## Directions for this task:
Lines below starting with the line with "- **地図型 SNS**: 渋谷の地図上でリアルタイムに投稿やイベントを共有" and going on through the line with "### イベントの追加" must be output exactly; the rest of the records must be left out.

## Given data:

....

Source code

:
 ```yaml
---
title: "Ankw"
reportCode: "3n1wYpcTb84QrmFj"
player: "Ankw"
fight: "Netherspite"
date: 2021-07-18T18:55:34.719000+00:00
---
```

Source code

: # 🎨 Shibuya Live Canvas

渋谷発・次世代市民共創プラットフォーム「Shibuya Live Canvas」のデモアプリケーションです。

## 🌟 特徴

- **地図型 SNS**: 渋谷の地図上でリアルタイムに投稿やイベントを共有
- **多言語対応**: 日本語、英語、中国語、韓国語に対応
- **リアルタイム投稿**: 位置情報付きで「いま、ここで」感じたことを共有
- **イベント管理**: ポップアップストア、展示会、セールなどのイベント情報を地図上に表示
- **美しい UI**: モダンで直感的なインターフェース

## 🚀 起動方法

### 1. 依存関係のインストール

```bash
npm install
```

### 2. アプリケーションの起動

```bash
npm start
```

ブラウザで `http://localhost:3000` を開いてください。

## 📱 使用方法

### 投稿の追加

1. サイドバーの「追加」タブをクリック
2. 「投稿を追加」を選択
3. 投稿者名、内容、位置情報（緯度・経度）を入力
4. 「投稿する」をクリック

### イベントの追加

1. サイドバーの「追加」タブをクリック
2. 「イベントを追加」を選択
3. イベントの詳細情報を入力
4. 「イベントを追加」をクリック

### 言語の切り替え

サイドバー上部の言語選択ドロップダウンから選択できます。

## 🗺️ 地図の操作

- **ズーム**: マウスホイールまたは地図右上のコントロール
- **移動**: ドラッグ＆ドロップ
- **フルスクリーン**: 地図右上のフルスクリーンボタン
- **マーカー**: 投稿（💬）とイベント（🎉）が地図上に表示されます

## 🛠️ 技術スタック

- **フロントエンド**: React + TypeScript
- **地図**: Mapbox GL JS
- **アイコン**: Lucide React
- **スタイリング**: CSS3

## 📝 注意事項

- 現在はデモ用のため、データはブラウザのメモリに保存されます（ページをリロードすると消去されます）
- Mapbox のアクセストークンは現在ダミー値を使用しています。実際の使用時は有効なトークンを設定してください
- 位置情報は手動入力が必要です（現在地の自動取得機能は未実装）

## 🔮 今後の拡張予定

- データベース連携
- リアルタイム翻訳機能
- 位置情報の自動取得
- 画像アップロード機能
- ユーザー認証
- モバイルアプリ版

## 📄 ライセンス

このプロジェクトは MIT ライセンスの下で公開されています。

....

## Answer for the task:
- **地図型 SNS**: 渋谷の地図上でリアルタイムに投稿やイベントを共有
- **多言語対応**: 日本語、英語、中国語、韓国語に対応
- **リアルタイム投稿**: 位置情報付きで「いま、ここで」感じたことを共有
- **イベント管理**: ポップアップストア、展示会、セールなどのイベント情報を地図上に表示
- **美しい UI**: モダンで直感的なインターフェース

## 🚀 起動方法

### 1. 依存関係のインストール

```bash
npm install
```

### 2. アプリケーションの起動

```bash
npm start
```

ブラウザで `http://localhost:3000` を開いてください。

## 📱 使用方法

### 投稿の追加

1. サイドバーの「追加」タブをクリック
2. 「投稿を追加」を選択
3. 投稿者名、内容、位置情報（緯度・経度）を入力
4. 「投稿する」をクリック

### イベントの追加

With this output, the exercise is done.